Saved entries:
=-=-=
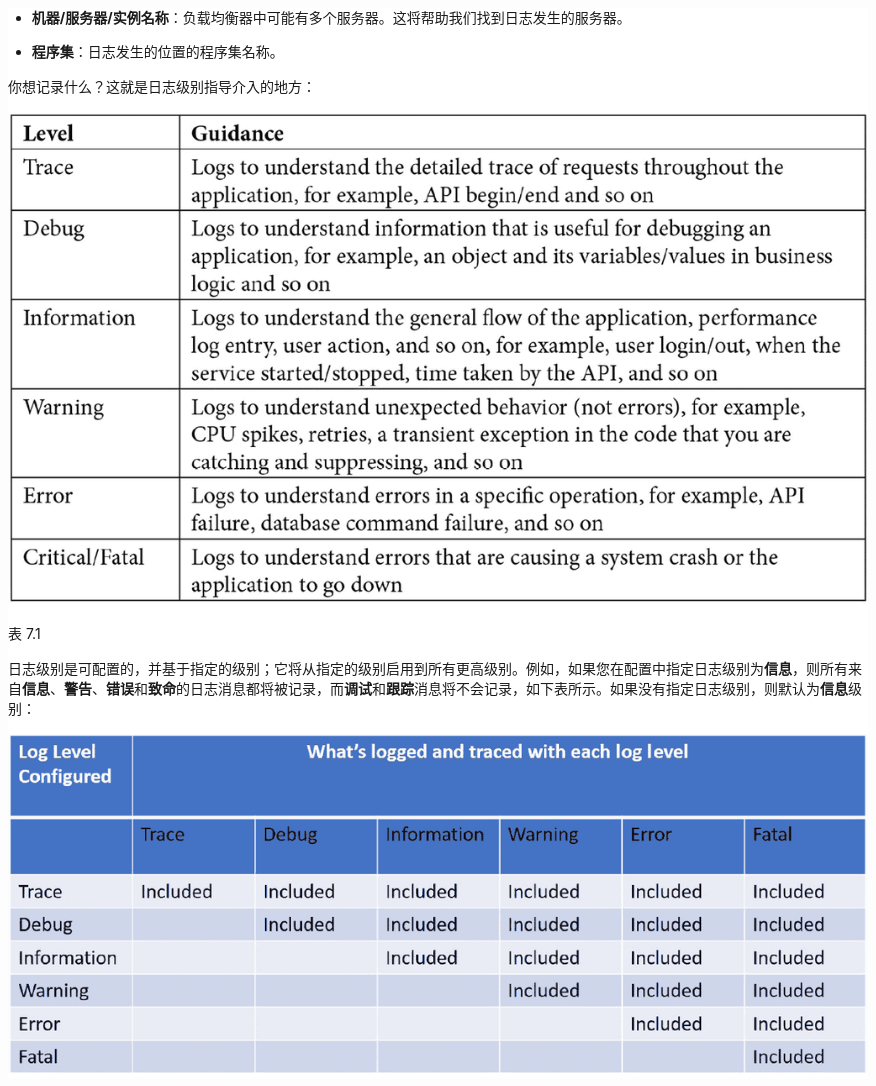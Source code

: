 +   **机器/服务器/实例名称**：负载均衡器中可能有多个服务器。这将帮助我们找到日志发生的服务器。

+   **程序集**：日志发生的位置的程序集名称。

你想记录什么？这就是日志级别指导介入的地方：

![表 7.1](img/Table_7.1.jpg)

表 7.1

日志级别是可配置的，并基于指定的级别；它将从指定的级别启用到所有更高级别。例如，如果您在配置中指定日志级别为**信息**，则所有来自**信息**、**警告**、**错误**和**致命**的日志消息都将被记录，而**调试**和**跟踪**消息将不会记录，如下表所示。如果没有指定日志级别，则默认为**信息**级别：

![表 7.2](img/Table_7.2.jpg)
=-=-=
• EXERCISE PROMPT:
Since the copy must exclude the pictures, transcribe only the text of the records, word for word.

• SOLUTION BELOW:
Source code

: +   **机器/服务器/实例名称**：负载均衡器中可能有多个服务器。这将帮助我们找到日志发生的服务器。

+   **程序集**：日志发生的位置的程序集名称。

你想记录什么？这就是日志级别指导介入的地方：

![表 7.1](img/Table_7.1.jpg)

表 7.1

日志级别是可配置的，并基于指定的级别；它将从指定的级别启用到所有更高级别。例如，如果您在配置中指定日志级别为**信息**，则所有来自**信息**、**警告**、**错误**和**致命**的日志消息都将被记录，而**调试**和**跟踪**消息将不会记录，如下表所示。如果没有指定日志级别，则默认为**信息**级别：

![表 7.2](img/Table_7.2.jpg)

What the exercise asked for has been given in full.